Pilates all the exercises, the concept of the Dublin Center.
Whether it’s right, sitting or lying, the center of your body is the key to your balance.
The central part of the body includes the waist, abdomen, waist, and chest.
Use your center correctly in your practice and use its power.
For example, in order to stabilize the upper body when doing “side kick”, you can imagine a bowl of water on the statue and pelvis. All you have to do is ensure that the water will not spill.
Soft waist practice group 1: Spin-wing saw action points: combined with the “curve forward” and twisting action.
Action effect: special contraction and soft waist and oblique muscles.
Stretch the muscles and ligaments behind the legs, remove turbidity from the body, enhance blood circulation, and soften and control.

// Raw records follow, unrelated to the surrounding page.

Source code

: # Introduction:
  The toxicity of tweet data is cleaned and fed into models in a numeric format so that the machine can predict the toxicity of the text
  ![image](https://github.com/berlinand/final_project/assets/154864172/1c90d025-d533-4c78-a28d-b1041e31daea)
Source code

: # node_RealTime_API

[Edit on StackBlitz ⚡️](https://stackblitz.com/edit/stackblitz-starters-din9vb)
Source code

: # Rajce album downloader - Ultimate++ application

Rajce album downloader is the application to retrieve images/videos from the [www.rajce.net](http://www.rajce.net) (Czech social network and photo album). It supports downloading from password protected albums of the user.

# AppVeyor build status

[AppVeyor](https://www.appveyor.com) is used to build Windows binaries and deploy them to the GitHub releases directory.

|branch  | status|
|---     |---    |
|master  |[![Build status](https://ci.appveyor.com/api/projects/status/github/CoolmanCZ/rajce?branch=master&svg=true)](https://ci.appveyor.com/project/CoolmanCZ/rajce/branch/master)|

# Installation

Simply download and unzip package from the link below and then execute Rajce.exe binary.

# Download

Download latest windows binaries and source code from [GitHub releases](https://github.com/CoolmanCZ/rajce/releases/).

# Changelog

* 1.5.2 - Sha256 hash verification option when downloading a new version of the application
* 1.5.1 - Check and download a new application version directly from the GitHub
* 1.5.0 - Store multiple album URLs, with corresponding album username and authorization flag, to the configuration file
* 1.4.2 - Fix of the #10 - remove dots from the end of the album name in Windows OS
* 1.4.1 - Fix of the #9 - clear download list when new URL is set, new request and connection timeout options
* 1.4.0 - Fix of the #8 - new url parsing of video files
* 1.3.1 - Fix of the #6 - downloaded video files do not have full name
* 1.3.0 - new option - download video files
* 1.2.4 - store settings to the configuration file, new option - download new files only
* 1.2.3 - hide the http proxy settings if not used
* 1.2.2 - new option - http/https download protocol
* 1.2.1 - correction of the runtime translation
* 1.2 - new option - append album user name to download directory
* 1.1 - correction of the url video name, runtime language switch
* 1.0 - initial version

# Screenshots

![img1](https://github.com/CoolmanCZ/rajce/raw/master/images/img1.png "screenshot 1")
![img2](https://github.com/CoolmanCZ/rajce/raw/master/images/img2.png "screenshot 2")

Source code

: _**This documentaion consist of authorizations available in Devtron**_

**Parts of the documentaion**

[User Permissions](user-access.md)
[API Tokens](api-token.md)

Action: Sitting on the mat 90 degrees straight, keeping the upper body contracted and stable.
The waist consciously tightens the lift.
Horizontal on both sides, shoulders.
Double toe pointed ceiling.
Inhale, keep the upper body tilted upwards, and start lateral twisting from the waist (be careful not to twist from the arms, buttocks, buttocks), and keep the cushions firmly below the waist.
Exhale, stretch your arms from the top of your leg to the toes.
Pay attention to lifting and contracting the ribs and abdomen.
The rearward radial arm should remain unfolded.
Tips ● Turn the outer diameter to the left and right once for 3?
● When tightening your body, tighten your waist and do not lift it off the mat.
Keep your footwork.
● Keep at least always open throughout the exercise.
● Strength and sensation are concentrated in the center of the body, and the ribs and abdomen are taken in the direction of the spine to increase the center of gravity of the body.
Action: Start on the side of the body, contract the legs, hold the head with one hand, and balance the balance of the body with the other hand on the ground in front of the body.
Soft waist exercise group 2: side kick kick action points: After stepping on the legs, perform another side leg exercise.
Action effect: Convergence of the waist, hips, buttocks and outside of the thighs.
At the same time challenge the balance of the body.
Action: Lift the single leg straight and make the legs form an open scissors shape.
● If you feel that it is more difficult to maintain your balance, one leg on the ground can be squeezed slightly forward.
●Be slow when tilting your legs, and the body will feel under pressure.
● Keep the upper body contracted and stable.
The lower side of the waist should be consciously tightened.
● Bend the kick leg upwards when inhaling, and forcefully lower the leg when exhaling.
Up and down once, for 6?
● Increase the leg extension according to the flexibility, and re-open the scissors.